**Exercise aim**.
Only lines that contain the string "thead" should be returned from the material below.

**Dataset extract**.

----

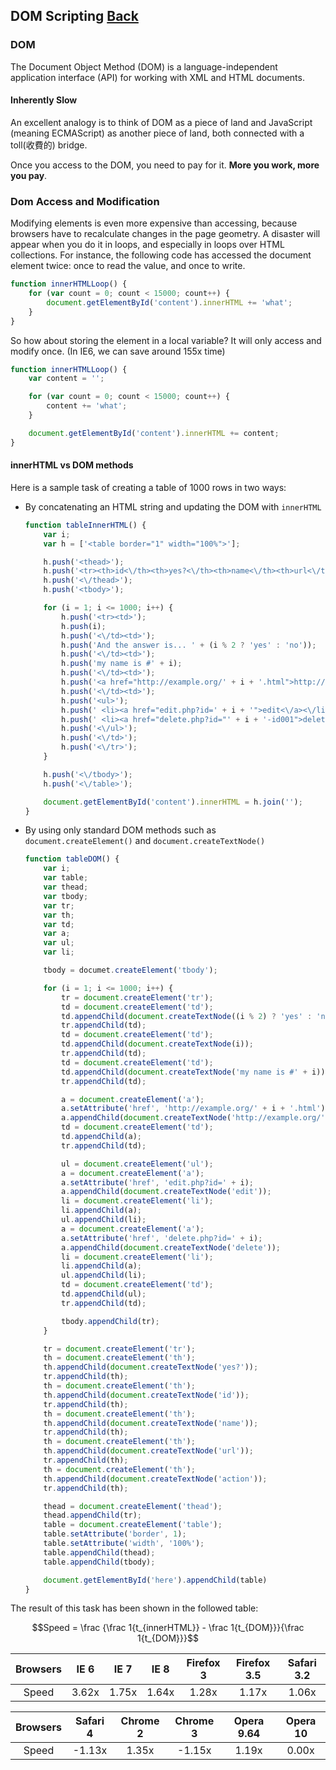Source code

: ## DOM Scripting [Back](./../high_performance.md)

### DOM

The Document Object Method (DOM) is a language-independent application interface (API) for working with XML and HTML documents.

#### Inherently Slow

An excellent analogy is to think of DOM as a piece of land and JavaScript (meaning ECMAScript) as another piece of land, both connected with a toll(收費的) bridge.

Once you access to the DOM, you need to pay for it. **More you work, more you pay**.

### Dom Access and Modification

Modifying elements is even more expensive than accessing, because browsers have to recalculate changes in the page geometry. A disaster will appear when you do it in loops, and especially in loops over HTML collections. For instance, the following code has accessed the document element twice: once to read the value, and once to write.

```js
function innerHTMLLoop() {
    for (var count = 0; count < 15000; count++) {
        document.getElementById('content').innerHTML += 'what';
    }
}
```

So how about storing the element in a local variable? It will only access and modify once. (In IE6, we can save around 155x time)

```js
function innerHTMLLoop() {
    var content = '';

    for (var count = 0; count < 15000; count++) {
        content += 'what';
    }

    document.getElementById('content').innerHTML += content;
}
```

#### innerHTML vs DOM methods

Here is a sample task of creating a table of 1000 rows in two ways:

- By concatenating an HTML string and updating the DOM with `innerHTML`

    ```js
    function tableInnerHTML() {
        var i;
        var h = ['<table border="1" width="100%">'];

        h.push('<thead>');
        h.push('<tr><th>id<\/th><th>yes?<\/th><th>name<\/th><th>url<\/th><th>action<\/th> <\/tr>');
        h.push('<\/thead>');
        h.push('<tbody>');

        for (i = 1; i <= 1000; i++) {
            h.push('<tr><td>');
            h.push(i);
            h.push('<\/td><td>');
            h.push('And the answer is... ' + (i % 2 ? 'yes' : 'no'));
            h.push('<\/td><td>');
            h.push('my name is #' + i);
            h.push('<\/td><td>');
            h.push('<a href="http://example.org/' + i + '.html">http://example.org/' + i + '.html<\/a>');
            h.push('<\/td><td>');
            h.push('<ul>');
            h.push(' <li><a href="edit.php?id=' + i + '">edit<\/a><\/li>');
            h.push(' <li><a href="delete.php?id="' + i + '-id001">delete<\/a><\/li>');
            h.push('<\/ul>');
            h.push('<\/td>');
            h.push('<\/tr>');
        }

        h.push('<\/tbody>');
        h.push('<\/table>');

        document.getElementById('content').innerHTML = h.join('');
    }
    ```

- By using only standard DOM methods such as `document.createElement()` and `document.createTextNode()`

    ```js
    function tableDOM() {
        var i;
        var table;
        var thead;
        var tbody;
        var tr;
        var th;
        var td;
        var a;
        var ul;
        var li;

        tbody = documet.createElement('tbody');

        for (i = 1; i <= 1000; i++) {
            tr = document.createElement('tr');
            td = document.createElement('td');
            td.appendChild(document.createTextNode((i % 2) ? 'yes' : 'no'));
            tr.appendChild(td);
            td = document.createElement('td');
            td.appendChild(document.createTextNode(i));
            tr.appendChild(td);
            td = document.createElement('td');
            td.appendChild(document.createTextNode('my name is #' + i));
            tr.appendChild(td);

            a = document.createElement('a');
            a.setAttribute('href', 'http://example.org/' + i + '.html');
            a.appendChild(document.createTextNode('http://example.org/' + i + '.html'));
            td = document.createElement('td');
            td.appendChild(a);
            tr.appendChild(td);

            ul = document.createElement('ul');
            a = document.createElement('a');
            a.setAttribute('href', 'edit.php?id=' + i);
            a.appendChild(document.createTextNode('edit'));
            li = document.createElement('li');
            li.appendChild(a);
            ul.appendChild(li);
            a = document.createElement('a');
            a.setAttribute('href', 'delete.php?id=' + i);
            a.appendChild(document.createTextNode('delete'));
            li = document.createElement('li');
            li.appendChild(a);
            ul.appendChild(li);
            td = document.createElement('td');
            td.appendChild(ul);
            tr.appendChild(td);

            tbody.appendChild(tr);
        }

        tr = document.createElement('tr');
        th = document.createElement('th');
        th.appendChild(document.createTextNode('yes?'));
        tr.appendChild(th);
        th = document.createElement('th');
        th.appendChild(document.createTextNode('id'));
        tr.appendChild(th);
        th = document.createElement('th');
        th.appendChild(document.createTextNode('name'));
        tr.appendChild(th);
        th = document.createElement('th');
        th.appendChild(document.createTextNode('url'));
        tr.appendChild(th);
        th = document.createElement('th');
        th.appendChild(document.createTextNode('action'));
        tr.appendChild(th);

        thead = document.createElement('thead');
        thead.appendChild(tr);
        table = document.createElement('table');
        table.setAttribute('border', 1);
        table.setAttribute('width', '100%');
        table.appendChild(thead);
        table.appendChild(tbody);

        document.getElementById('here').appendChild(table)
    }
    ```

The result of this task has been shown in the followed table:

$$Speed = \frac {\frac 1{t_{innerHTML}} - \frac 1{t_{DOM}}}{\frac 1{t_{DOM}}}$$

Browsers|IE 6|IE 7|IE 8|Firefox 3|Firefox 3.5|Safari 3.2
:----:|:-----:|:-----:|:-----:|:-----:|:-----:|:-----:
Speed|3.62x|1.75x|1.64x|1.28x|1.17x|1.06x

Browsers|Safari 4|Chrome 2|Chrome 3|Opera 9.64|Opera 10
:-----:|:-----:|:-----:|:-----:|:-----:|:-----:
Speed|-1.13x|1.35x|-1.15x|1.19x|0.00x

----

**Written response**.
        h.push('<thead>');
        h.push('<\/thead>');
        var thead;
        thead = document.createElement('thead');
        thead.appendChild(tr);
        table.appendChild(thead);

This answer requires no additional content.